Agniia Galdanova: We met in 2019 while I was doing research for a docuseries out of which Queendomevolved, and Gena was one of the protagonists. Back then she was living in St. Petersburg, and I’m also from St. Petersburg, and it happened that she was living almost on the same street as my mom, so we started to hang out a lot. We met, and very quickly, after a few months, I understood that I didn’t want to do any docuseries. I wanted to do a feature about Gena.
CLR: Before making this movie, had you ever been to Magadan before?
CLR: It’s quite beautiful; the scenery, maybe not the town, itself, but the surrounding scenery and Sea of Okhotsk. It’s impressive.
AG: Yes, it’s very impressive. Especially in winter. (laughs)
CLR: You might not want to live in Siberia, but it’s gorgeous to look at in a film.
AG: That’s 100%. I never had the idea to go to Magadan before. But that’s how I found Igor. I started to search for a producer and couldn’t find one. My EP David France made this connection through another friend. And when we started to talk with Igor and I started to pitch him the project, he was like, “I can’t believe it.” Because he’s from the same town. He’s from Magadan.
CLR: (to Igor) Wow! You’re actually from Magadan?
Igor Myakotin: I was born and raised there.
AG: For me, it was like destiny because until then I didn’t know anybody else from Magadan except Gena, and then Igor.
CLR: So, Igor, since we were talking about the town just now, what would you say is a good reason to visit Magadan?
IM: They’re wonderful people there. People like Gena, who is also from Magadan. I think it’s a magical, special place. It feels like the end of the world.
CLR: It does. Those places are usually special in their way.
IM: But it’s also got this dark history of the Gulag camps.
CLR: (back to Agniia) Do you think that the presence of your camera, following Gena around, perhaps helped prevent more harassment, or do you think, at times, it might have also fed that?
AG: I have a very long and complicated relationship with this topic of me and the camera being there and how it affects what’s happening with reality itself. If it did, great. There was no intention to prevent or to provoke any of that. We were just trying to understand, because we had a lot of questions, a lot of talks around that. And Gena, for example, was asking us to not follow very closely. It doesn’t look like a film shoot because she wanted to have her space, so we were trying to find a way to follow her to serve our needs and to not interfere with her performances.
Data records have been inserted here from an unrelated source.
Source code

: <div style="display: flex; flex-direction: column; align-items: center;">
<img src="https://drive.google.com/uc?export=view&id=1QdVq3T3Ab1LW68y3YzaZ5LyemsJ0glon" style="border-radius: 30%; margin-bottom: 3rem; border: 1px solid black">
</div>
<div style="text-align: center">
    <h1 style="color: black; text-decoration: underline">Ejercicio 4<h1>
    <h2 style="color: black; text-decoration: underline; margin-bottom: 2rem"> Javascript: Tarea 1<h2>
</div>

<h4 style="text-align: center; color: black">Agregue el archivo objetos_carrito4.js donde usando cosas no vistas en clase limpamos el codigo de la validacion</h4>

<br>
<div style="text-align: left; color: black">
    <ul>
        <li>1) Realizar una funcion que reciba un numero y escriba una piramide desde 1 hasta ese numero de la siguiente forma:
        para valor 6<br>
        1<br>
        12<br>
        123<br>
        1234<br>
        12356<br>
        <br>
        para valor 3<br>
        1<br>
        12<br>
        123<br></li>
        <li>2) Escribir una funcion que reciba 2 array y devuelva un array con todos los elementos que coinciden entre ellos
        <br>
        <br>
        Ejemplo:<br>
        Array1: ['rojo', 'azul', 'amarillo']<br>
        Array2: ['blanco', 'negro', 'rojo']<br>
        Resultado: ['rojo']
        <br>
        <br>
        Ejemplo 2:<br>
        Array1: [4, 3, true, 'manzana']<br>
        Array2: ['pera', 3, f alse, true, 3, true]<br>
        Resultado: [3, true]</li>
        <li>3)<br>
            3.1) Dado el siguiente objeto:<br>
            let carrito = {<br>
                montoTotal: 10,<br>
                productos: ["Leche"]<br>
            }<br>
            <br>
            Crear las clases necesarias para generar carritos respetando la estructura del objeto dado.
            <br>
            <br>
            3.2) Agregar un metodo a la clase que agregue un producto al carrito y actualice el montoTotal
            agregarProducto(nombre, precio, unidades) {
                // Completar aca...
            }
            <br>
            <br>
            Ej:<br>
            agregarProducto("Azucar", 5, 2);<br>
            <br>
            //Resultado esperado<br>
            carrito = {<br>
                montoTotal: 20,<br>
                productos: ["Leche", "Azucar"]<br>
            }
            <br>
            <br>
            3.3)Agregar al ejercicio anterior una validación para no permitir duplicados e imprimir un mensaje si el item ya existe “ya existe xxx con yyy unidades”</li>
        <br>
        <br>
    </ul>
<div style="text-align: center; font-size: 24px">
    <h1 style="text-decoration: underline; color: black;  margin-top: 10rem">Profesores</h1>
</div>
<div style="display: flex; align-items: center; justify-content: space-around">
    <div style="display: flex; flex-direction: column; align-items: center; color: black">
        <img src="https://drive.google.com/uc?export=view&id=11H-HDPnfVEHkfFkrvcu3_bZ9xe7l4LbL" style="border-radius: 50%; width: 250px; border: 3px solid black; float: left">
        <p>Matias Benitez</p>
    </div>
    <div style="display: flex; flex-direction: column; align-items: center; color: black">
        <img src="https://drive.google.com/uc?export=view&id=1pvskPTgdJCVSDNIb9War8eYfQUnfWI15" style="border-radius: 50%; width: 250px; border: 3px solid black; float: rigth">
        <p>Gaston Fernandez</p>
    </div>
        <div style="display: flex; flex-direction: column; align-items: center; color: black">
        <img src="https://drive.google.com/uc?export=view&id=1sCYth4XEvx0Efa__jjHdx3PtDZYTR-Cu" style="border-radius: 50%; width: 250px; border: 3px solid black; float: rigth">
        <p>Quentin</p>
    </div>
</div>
But it’s a very interesting thing because, in any case, when you enter the space with the camera, you change everything there.
CLR: Of course.
AG: It’s no longer reality as it is, but reality with the camera in the room.
CLR: That is the challenge for all documentarians. Speaking of cameras, did you and your Director of Photography, Ruslan Fedotov, change cameras depending on the situation? Who’s filming in the airplane, for example? Did you have to just choose to maybe film on an iPhone in this scene so it’s less distracting?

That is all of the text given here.